A lot of things happened in 2016.
For starters, 2016 was the year when the filter bubble popped and the fake news controversy shook the media industry. Following the U.S. elections, Facebook came under fire as having influenced the results by enabling the spread of fake news on its platform. A report by Buzzfeed showed how fake stories, such as Pope Francis endorsing Donald Trump, received considerably more engagement than true stories from legitimate media outlets like the New York Times and the Washington Post. Mark Zuckerberg was quick to dismiss the claim, but considering that nearly half of all Americans get their news primarily from the platform, it is very reasonable to believe Facebook did play a role in the elections.
The fake news controversy led to a lot of discussion and some great ideas on how to face it. Under the spotlight, both Facebook and Google reacted by banning fake news sites from advertising with them. Facebook also went a step further by introducing new measures to limit the spread of fake news on its platform, such as the ability for users to report dubious content, which then shows a “disputed” warning label next to it.
While those are promising first steps, I am afraid they won’t be enough. I believe our current misinformation problem is only the tip of a massive iceberg — and this looming disaster starts with AI.
Enter artificial intelligence
2016 was also the year where AI became mainstream. Following a long period of disappointments, AI is making a comeback thanks to recent breakthroughs such as deep learning. Now, rather than having to code the solution to a problem, it is possible to teach the computer to solve the problem on its own. This game-changing approach is enabling incredible products that would have been thought impossible just a few years ago, such as voice-controlled assistants like Amazon Echo and self-driving cars.
While this is great, AI is also enabling some impressive but downright scary new tools for manipulating media. These tools have the power to forever change how we perceive and consume information.
For instance, a few weeks ago, Adobe announced VoCo, a Photoshop for speech. In other words, VoCo is an AI-powered tool that can replicate human voices. All you need is to feed the software a 20-minute long audio recording of someone talking. The AI will analyze it and learn how that person talks.
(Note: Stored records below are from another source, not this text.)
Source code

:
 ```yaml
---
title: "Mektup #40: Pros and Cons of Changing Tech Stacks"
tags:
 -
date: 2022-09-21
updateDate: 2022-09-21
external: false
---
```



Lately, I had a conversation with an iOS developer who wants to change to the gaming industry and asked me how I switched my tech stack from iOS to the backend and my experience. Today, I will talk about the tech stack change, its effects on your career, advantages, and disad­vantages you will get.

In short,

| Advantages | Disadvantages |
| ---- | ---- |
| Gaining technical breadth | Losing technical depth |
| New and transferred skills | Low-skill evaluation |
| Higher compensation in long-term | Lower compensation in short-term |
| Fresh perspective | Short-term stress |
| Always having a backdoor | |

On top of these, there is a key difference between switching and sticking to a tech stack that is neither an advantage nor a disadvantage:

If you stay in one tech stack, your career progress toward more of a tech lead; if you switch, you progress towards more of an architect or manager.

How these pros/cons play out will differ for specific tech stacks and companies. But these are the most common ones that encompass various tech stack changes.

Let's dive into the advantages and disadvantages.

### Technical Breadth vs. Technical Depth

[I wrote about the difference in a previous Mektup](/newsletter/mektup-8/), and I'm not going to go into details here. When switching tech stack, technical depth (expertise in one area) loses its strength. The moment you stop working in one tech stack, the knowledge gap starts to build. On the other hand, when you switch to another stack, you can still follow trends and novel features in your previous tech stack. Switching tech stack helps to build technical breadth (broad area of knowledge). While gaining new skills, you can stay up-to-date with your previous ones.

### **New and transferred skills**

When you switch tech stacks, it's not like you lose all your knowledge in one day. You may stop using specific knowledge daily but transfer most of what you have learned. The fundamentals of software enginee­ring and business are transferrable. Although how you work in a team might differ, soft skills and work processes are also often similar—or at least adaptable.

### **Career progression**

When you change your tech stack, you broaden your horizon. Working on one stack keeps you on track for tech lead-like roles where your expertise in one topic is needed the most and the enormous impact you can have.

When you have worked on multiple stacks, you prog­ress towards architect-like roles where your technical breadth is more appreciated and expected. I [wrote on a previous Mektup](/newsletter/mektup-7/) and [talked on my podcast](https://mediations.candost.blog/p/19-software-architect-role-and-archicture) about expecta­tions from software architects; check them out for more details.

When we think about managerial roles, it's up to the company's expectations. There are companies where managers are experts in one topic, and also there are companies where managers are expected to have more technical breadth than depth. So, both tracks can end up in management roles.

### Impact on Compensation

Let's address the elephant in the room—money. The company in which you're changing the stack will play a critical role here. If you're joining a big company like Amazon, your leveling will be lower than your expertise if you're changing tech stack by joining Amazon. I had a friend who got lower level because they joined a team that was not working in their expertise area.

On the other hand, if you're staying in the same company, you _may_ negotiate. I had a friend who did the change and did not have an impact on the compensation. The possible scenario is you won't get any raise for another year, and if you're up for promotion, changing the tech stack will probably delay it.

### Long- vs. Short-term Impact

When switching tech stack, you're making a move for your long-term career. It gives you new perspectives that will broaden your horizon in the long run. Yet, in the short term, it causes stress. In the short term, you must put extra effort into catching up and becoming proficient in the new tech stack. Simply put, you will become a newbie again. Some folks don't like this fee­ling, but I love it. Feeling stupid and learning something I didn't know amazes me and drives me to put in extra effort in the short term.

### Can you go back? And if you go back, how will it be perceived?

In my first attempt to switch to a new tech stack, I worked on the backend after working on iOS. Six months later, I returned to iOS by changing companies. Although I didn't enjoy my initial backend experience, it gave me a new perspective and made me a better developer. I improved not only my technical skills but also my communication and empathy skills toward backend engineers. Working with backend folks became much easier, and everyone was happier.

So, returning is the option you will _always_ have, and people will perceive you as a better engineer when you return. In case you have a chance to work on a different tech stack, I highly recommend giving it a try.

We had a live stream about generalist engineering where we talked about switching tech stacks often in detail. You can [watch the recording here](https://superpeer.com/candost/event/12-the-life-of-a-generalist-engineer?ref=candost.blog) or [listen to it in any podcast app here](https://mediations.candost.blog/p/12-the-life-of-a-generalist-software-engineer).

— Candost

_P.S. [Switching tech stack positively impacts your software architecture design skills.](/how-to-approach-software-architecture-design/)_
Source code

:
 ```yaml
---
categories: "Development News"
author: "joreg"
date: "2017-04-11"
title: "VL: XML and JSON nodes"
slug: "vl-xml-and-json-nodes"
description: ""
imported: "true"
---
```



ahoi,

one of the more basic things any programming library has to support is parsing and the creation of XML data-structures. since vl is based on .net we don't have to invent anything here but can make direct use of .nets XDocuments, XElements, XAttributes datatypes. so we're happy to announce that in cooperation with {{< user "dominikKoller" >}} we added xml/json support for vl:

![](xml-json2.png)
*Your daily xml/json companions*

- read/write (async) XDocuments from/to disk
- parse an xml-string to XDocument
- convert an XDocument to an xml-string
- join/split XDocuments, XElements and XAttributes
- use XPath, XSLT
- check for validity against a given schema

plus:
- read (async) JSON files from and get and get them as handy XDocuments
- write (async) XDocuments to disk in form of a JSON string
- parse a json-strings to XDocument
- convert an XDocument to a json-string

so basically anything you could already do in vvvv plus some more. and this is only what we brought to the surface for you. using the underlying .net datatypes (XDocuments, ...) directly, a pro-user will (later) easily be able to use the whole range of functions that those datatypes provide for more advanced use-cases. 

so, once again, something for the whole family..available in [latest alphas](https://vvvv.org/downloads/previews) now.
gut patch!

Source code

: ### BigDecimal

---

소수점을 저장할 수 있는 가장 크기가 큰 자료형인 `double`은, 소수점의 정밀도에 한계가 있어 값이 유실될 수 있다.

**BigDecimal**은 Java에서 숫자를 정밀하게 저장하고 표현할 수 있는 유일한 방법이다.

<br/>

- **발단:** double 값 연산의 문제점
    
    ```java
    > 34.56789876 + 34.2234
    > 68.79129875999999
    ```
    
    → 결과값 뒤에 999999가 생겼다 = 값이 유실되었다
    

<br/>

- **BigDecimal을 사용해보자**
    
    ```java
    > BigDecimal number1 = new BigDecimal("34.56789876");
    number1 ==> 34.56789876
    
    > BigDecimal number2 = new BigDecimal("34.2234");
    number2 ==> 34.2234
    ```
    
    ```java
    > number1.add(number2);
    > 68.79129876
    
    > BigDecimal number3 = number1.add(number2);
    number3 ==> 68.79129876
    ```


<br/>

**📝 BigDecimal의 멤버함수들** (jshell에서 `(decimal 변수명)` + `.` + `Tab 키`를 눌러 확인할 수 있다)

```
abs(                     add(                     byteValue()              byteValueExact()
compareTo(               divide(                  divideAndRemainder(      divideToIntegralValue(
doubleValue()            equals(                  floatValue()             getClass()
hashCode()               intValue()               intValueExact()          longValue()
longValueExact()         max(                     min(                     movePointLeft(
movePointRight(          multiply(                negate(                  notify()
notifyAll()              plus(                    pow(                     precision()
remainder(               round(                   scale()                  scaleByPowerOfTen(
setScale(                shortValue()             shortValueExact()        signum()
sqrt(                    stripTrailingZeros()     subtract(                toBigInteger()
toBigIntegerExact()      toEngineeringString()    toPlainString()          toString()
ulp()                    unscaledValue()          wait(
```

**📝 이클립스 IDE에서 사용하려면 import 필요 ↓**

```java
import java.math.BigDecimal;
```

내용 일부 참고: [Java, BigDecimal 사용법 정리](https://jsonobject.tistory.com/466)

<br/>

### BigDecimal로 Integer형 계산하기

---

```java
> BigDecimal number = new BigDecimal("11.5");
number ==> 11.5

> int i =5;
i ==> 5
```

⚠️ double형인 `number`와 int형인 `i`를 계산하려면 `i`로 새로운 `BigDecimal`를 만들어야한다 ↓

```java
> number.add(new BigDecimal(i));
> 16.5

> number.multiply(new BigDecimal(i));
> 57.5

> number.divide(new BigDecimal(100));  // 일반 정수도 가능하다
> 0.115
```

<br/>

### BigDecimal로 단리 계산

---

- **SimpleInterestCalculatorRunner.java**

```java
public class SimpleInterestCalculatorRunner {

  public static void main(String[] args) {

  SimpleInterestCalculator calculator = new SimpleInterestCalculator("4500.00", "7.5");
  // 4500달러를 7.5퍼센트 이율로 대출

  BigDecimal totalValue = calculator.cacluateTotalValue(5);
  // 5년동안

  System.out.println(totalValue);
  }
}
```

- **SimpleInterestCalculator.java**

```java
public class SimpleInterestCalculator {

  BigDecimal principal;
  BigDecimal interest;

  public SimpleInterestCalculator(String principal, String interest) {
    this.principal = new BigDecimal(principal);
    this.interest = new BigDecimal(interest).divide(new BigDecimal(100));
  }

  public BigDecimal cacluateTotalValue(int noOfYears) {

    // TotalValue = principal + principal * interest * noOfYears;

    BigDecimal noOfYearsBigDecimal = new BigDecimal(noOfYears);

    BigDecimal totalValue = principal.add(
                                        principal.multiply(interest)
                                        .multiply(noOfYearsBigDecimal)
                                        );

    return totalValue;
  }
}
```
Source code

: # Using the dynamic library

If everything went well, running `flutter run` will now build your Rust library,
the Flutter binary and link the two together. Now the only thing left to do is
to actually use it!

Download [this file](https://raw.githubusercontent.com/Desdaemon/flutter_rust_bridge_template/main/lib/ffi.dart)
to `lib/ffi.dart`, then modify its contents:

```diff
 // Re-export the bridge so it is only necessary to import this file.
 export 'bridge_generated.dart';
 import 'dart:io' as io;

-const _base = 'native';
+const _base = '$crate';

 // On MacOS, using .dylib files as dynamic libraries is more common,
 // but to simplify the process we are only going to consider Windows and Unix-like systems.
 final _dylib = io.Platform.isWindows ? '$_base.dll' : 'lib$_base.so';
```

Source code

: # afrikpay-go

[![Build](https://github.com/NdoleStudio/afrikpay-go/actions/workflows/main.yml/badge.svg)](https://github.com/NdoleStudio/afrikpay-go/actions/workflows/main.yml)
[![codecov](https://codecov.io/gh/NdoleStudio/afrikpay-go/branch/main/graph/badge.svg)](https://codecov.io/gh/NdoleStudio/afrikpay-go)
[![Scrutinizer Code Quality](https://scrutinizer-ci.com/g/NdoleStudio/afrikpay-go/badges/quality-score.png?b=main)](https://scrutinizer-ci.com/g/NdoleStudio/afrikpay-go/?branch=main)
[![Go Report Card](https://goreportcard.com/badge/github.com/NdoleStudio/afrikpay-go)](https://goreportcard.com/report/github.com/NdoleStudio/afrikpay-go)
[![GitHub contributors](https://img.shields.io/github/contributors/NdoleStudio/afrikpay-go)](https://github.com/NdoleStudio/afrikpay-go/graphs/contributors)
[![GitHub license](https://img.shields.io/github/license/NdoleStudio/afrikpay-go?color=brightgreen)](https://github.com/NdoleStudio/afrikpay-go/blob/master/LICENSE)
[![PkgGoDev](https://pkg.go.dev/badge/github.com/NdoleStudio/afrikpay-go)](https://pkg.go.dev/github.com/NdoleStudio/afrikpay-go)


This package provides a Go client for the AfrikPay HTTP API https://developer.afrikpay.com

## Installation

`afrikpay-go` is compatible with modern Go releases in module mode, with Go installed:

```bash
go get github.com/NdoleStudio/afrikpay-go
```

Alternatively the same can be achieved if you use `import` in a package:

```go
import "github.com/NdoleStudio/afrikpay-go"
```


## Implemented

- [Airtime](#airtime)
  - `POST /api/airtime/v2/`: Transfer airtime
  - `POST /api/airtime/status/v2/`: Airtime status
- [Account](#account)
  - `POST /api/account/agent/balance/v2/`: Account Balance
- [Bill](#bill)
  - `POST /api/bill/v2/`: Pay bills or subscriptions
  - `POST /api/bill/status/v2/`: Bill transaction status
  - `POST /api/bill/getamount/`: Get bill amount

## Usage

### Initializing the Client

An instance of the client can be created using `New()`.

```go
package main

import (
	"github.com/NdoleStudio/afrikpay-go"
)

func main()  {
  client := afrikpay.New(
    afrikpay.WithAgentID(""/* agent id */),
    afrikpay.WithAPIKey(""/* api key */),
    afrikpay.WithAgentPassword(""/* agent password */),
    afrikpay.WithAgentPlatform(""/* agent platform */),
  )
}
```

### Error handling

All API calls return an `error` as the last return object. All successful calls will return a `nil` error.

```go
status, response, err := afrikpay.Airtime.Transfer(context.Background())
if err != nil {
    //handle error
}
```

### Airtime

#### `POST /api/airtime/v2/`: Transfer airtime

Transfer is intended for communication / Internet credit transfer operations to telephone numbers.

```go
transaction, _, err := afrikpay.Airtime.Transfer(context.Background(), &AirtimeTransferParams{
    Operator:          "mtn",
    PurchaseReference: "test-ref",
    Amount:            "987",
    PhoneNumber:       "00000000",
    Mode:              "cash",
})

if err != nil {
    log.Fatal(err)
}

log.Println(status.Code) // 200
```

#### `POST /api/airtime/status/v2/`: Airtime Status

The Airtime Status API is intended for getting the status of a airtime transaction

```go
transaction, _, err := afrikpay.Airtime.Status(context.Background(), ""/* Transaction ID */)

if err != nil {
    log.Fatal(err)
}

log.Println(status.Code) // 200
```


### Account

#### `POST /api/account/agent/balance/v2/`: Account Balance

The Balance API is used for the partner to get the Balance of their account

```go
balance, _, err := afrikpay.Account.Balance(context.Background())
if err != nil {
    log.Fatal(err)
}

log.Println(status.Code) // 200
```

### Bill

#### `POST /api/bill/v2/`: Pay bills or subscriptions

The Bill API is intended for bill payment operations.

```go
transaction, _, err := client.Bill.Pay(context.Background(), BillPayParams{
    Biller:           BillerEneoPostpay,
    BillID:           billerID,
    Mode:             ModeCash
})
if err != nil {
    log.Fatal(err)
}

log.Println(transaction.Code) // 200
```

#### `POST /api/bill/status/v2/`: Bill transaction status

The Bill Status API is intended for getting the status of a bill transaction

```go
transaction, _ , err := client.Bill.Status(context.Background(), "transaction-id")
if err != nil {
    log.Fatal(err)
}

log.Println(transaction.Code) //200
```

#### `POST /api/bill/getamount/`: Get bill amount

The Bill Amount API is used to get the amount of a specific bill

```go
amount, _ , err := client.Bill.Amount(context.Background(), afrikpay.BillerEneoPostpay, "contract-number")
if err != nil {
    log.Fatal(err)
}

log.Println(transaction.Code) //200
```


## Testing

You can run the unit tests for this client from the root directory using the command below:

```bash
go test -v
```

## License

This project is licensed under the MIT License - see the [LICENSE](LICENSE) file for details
Then, just type anything, and the computer will read your words in that person’s voice. Fundamentally, Adobe built VoCo to help sound editors easily fix audio mistakes in podcasts or movies. However, as you can guess, the announcement led to major concerns about the potential implications of the technology, from reducing trust in journalism to causing major security threats.
This isn’t the end of it. What we can do with audio, we can also do with video:
Face2Face is an AI-powered tool that can do real-time video reenactment. The process is roughly the same as VoCo: Feed the software a video recording of someone talking, and it will learn the subtle ways that person’s face moves and operates. Then, using face-tracking tech, you can map your face to that person’s, essentially making them do anything you want with an uncanny level of realism.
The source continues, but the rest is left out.